Certes, on peut comprendre que les multinationales décident de régler leurs litiges commerciaux via des arbitres privés, mais pour les litiges avec les travailleurs, les syndicats, ou les instances publiques, seules les procédures de conciliation légales ou conventionnelles et les tribunaux dépendants de la Justice sont acceptables et compétents. Or les négociations en cours prévoient l’arbitrage par des tribunaux privés appelés panel Etat / Investisseur. En outre, avant les élections du 25 mai, tous les partis démocratiques avaient reconnu qu’il fallait améliorer les textes, Didier Reynders a par la suite affirmé qu’il n’était pas favorable à ce qu’on revienne sur le texte prévoyant ces panels, déjà négocié avec le Canada. C’est aussi pour cela que nous demandons à nos gouvernants à tous niveaux de refuser de signer l’accord négocié avec le Canada, le CETA.

Qu’avons-nous déjà fait ?

En mai 2014, alors que le commissaire De Gucht et la Business Europe se réunissaient sur ce thème, 281 personnes qui manifestaient pacifiquement ont été violemment arrêtées. Une atteinte grave à la démocratie et à la liberté d’expression.
En décembre dernier, plusieurs mouvements sociaux ont réussi un encerclement pacifique du Sommet Européen. Une action particulièrement réussie qui avait amené les dirigeants européens à écourter leur réunion.
En février, notre centrale, avec 375 autres ONG, a écrit aux Parlementaires européens pour qu’ils stoppent ou balisent strictement le mandat de négociation.

Le 18 avril dernier, diverses actions étaient organisées à travers le monde. En Belgique, une grande manifestation populaire a eu lieu ainsi que divers ateliers thématiques et des interpellations des partis politiques.

En outre, nous poursuivons la concertation avec tous nos partenaires syndicaux et nos fédérations européennes. La fédération IndustriAll Europe rejette-t-elle aussi fermement l’inclusion de privilèges spéciaux pour les investisseurs dans le TTIP et l’arbitrage privé.

Et vous, que pouvez-vous faire ?

Si vous travaillez dans une multinationale, vous pouvez demander au CE quel impact le TTIP pourrait avoir sur votre entreprise. Si vous travaillez dans une entreprise avec un CoEE, nous vous conseillons également de poser cette question. Si l’employeur estime lui aussi que le TTIP pourrait avoir un impact négatif, proposez-lui de questionner sa fédération patronale et la FEB sur leurs mandats.

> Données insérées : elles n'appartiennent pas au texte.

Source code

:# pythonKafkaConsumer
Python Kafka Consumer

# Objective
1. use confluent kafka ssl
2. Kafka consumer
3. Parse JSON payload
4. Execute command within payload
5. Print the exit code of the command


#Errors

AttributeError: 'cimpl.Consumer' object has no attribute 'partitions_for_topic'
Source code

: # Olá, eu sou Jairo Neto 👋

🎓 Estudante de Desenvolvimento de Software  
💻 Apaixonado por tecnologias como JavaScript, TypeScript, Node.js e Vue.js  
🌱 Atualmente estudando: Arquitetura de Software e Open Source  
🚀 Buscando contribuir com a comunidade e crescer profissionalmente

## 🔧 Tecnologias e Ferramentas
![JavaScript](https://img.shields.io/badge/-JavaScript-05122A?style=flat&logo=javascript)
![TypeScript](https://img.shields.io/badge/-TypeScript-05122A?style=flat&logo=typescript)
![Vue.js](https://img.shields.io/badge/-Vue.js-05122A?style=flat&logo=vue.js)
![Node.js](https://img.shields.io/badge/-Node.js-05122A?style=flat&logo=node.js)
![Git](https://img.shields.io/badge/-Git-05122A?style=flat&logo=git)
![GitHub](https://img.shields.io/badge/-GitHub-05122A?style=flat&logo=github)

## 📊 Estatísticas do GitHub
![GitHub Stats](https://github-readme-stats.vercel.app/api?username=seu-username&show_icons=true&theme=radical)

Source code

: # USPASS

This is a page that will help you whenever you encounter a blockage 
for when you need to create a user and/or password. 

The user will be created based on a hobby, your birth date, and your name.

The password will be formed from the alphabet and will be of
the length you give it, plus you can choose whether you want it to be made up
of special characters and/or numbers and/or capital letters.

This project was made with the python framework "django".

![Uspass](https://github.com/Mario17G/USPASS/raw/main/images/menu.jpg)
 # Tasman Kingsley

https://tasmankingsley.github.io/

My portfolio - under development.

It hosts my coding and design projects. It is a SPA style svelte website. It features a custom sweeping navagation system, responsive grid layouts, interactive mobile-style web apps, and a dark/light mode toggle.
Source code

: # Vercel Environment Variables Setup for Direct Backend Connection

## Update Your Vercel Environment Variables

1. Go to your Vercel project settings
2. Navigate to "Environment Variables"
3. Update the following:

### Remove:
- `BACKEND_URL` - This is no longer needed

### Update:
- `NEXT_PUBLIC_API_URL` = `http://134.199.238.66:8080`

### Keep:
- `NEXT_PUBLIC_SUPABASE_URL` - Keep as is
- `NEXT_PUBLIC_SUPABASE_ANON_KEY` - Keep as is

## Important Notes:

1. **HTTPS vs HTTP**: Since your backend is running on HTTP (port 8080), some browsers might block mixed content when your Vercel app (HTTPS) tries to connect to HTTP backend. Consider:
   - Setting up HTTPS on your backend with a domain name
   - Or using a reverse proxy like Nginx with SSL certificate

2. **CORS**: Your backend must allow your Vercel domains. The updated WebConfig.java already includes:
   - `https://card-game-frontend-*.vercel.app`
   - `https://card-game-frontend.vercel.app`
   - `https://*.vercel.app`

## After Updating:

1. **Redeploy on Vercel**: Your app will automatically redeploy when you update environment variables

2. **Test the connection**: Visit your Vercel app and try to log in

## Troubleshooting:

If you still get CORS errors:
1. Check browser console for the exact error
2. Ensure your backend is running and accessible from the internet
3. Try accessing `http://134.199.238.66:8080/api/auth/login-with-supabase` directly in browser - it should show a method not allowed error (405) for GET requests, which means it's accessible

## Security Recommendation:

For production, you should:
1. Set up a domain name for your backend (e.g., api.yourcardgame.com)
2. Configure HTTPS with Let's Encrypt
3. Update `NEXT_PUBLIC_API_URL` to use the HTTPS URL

Vous pouvez aussi remplir une déclaration commune et la remettre aux instances politiques régionales et locales. Les petits ruisseaux font les grandes rivières : plusieurs villes se sont déclarées zone hors TTIP, comme Tournai ou Liège (plus d’infos sur nottip.be). Si la pression devient plus forte au niveau des trois régions, nous aurons une chance d’être entendu. A ce propos, la région de Bruxelles-Capitale a introduit un projet de résolution qui la place hors du TTIP. Notre futur dépend donc aujourd’hui du courage de nos politiques et pour cela, la pression doit être forte et doit porter sur tous les accords du même type : le CETA avec le Canada et le TISA sur les services qui sont plus avancés.

Comme pour Bolkestein, nous devons sensibiliser et réagir ensemble si nous voulons avoir une chance d’échapper à la soumission complète des travailleurs européens au libre marché mondial, sans aucun amortisseur démocratique de politicien et/ou de juge indépendants.

Balises demandées aux Parlementaires européens

  1. Transparence maintenant: tous les documents de négociations doivent être publics
  2. Un processus démocratique: qui fasse intervenir les Parlements
  3. Pas de Règlement des différends entre Etats et Investisseurs (RDIE) par arbitre privé
  4. Pas de Conseil de coopération réglementaire donnant une priorité aux lobbyistes
  5. Pas de suppression de normes qui préservent et servent l’intérêt général
  6. Pas de privatisation ou déréglementation des services publics
  7. Promotion de pratiques agricoles humaines et soutenables pour l’environnement
  8. Les pouvoirs publics doivent garder le pouvoir de faire respecter les normes de l’OIT
  9. Aucune restrictions aux normes internationales et européennes sur les Droits de l’homme.